Authors: Wang, Yisheng^{a; 1} | Pei, Wen^{b; 1} | Lu, Ping^{a; *}

Affiliations: [a] Department of Cardiology, Shanghai Municipal Hospital of Traditional Chinese Medicine, Shanghai University of Traditional Chinese Medicine, Shanghai, China | [b] Department of Cardiology, Jingan Hospital of Traditional Chinese Medicine, Shanghai, China

Correspondence: [*] Corresponding author: Ping Lu, Department of Cardiology, Shanghai Municipal Hospital of Traditional Chinese Medicine, Shanghai University of Traditional Chinese Medicine, Shanghai, China. Tel.: +86 021 56639828; E-mail: [email protected].

Note: [1] These authors contributed equally to this work.
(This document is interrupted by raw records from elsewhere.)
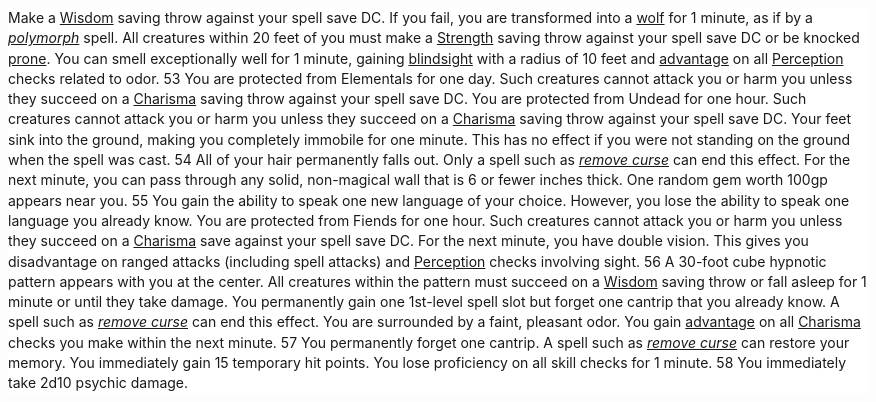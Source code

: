 <td>Make a <a href="/wiki/5e_SRD:Wisdom" title="5e SRD:Wisdom">Wisdom</a> saving throw against your spell save DC. If you fail, you are transformed into a <a href="/wiki/5e_SRD:Wolf" title="5e SRD:Wolf">wolf</a> for 1 minute, as if by a <i><a href="/wiki/5e_SRD:Polymorph" title="5e SRD:Polymorph">polymorph</a></i> spell.</td>
<td>All creatures within 20 feet of you must make a <a href="/wiki/5e_SRD:Strength" title="5e SRD:Strength">Strength</a> saving throw against your spell save DC or be knocked <a href="/wiki/5e_SRD:Conditions#Prone" title="5e SRD:Conditions">prone</a>.</td>
<td>You can smell exceptionally well for 1 minute, gaining <a href="/wiki/5e_SRD:Blindsight" title="5e SRD:Blindsight">blindsight</a> with a radius of 10 feet and <a href="/wiki/5e_SRD:Advantage" class="mw-redirect" title="5e SRD:Advantage">advantage</a> on all <a href="/wiki/5e_SRD:Perception_Skill" title="5e SRD:Perception Skill">Perception</a> checks related to odor.
</td></tr>
<tr class="odd">
<td>53</td>
<td>You are protected from Elementals for one day. Such creatures cannot attack you or harm you unless they succeed on a <a href="/wiki/5e_SRD:Charisma" title="5e SRD:Charisma">Charisma</a> saving throw against your spell save DC.</td>
<td>You are protected from Undead for one hour. Such creatures cannot attack you or harm you unless they succeed on a <a href="/wiki/5e_SRD:Charisma" title="5e SRD:Charisma">Charisma</a> saving throw against your spell save DC.</td>
<td>Your feet sink into the ground, making you completely immobile for one minute. This has no effect if you were not standing on the ground when the spell was cast.
</td></tr>
<tr class="even">
<td>54</td>
<td>All of your hair permanently falls out. Only a spell such as <i><a href="/wiki/5e_SRD:Remove_Curse" title="5e SRD:Remove Curse">remove curse</a></i> can end this effect.</td>
<td>For the next minute, you can pass through any solid, non-magical wall that is 6 or fewer inches thick.</td>
<td>One random gem worth 100gp appears near you.
</td></tr>
<tr class="odd">
<td>55</td>
<td>You gain the ability to speak one new language of your choice. However, you lose the ability to speak one language you already know.</td>
<td>You are protected from Fiends for one hour. Such creatures cannot attack you or harm you unless they succeed on a <a href="/wiki/5e_SRD:Charisma" title="5e SRD:Charisma">Charisma</a> save against your spell save DC.</td>
<td>For the next minute, you have double vision. This gives you disadvantage on ranged attacks (including spell attacks) and <a href="/wiki/5e_SRD:Perception_Skill" title="5e SRD:Perception Skill">Perception</a> checks involving sight.
</td></tr>
<tr class="even">
<td>56</td>
<td>A 30-foot cube hypnotic pattern appears with you at the center. All creatures within the pattern must succeed on a <a href="/wiki/5e_SRD:Wisdom" title="5e SRD:Wisdom">Wisdom</a> saving throw or fall asleep for 1 minute or until they take damage.</td>
<td>You permanently gain one 1st-level spell slot but forget one cantrip that you already know. A spell such as <i><a href="/wiki/5e_SRD:Remove_Curse" title="5e SRD:Remove Curse">remove curse</a></i> can end this effect.</td>
<td>You are surrounded by a faint, pleasant odor. You gain <a href="/wiki/5e_SRD:Advantage" class="mw-redirect" title="5e SRD:Advantage">advantage</a> on all <a href="/wiki/5e_SRD:Charisma" title="5e SRD:Charisma">Charisma</a> checks you make within the next minute.
</td></tr>
<tr class="odd">
<td>57</td>
<td>You permanently forget one cantrip. A spell such as <i><a href="/wiki/5e_SRD:Remove_Curse" title="5e SRD:Remove Curse">remove curse</a></i> can restore your memory.</td>
<td>You immediately gain 15 temporary hit points.</td>
<td>You lose proficiency on all skill checks for 1 minute.
</td></tr>
<tr class="even">
<td>58</td>
<td>You immediately take 2d10 psychic damage.</td>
Abstract: BACKGROUND:Circular RNA (circRNA) is considered to be an important regulator of human diseases, including atherosclerosis (AS). However, the role of circ_ARHGAP32 in AS formation needs further confirmation. OBJECTIVE:To explore the role of circ_ARHGAP32 in AS formation. METHODS:Oxidized low density lipoprotein (ox-LDL) was used to treat vascular smooth muscle cells (VSMCs) to mimic AS cell models in vitro. The expression of circ_ARHGAP32, microRNA (miR)-665, and fibroblast growth factor 2 (FGF2) was analyzed by quantitative real-time PCR. VSMCs function was measured by EdU assay, cell counting kit 8 assay and transwell assay. Protein expression was determined using western blot analysis. Dual-luciferase reporter assay and RNA pull-down assay were performed to verify RNA interaction. RESULTS:Circ_ARHGAP32 was highly expressed in AS patients and ox-LDL-induced VSMCs. Knockdown of circ_ARHGAP32 repressed ox-LDL-induced proliferation and migration in VSMCs. Circ_ARHGAP32 sponged miR-665 to positively regulate FGF2. MiR-665 inhibitor reversed the regulation of sh-circ_ARHGAP32 on ox-LDL-induced VSMCs proliferation and migration. MiR-665 also had a suppressive effect on the proliferation and migration of ox-LDL-induced VSMCs, and this effect could be reversed by FGF2 overexpression. CONCLUSIONS:Circ_ARHGAP32 might be a potential target for AS treatment, which promoted ox-LDL-induced VSMCs proliferation and migration by regulating miR-665/FGF2 network.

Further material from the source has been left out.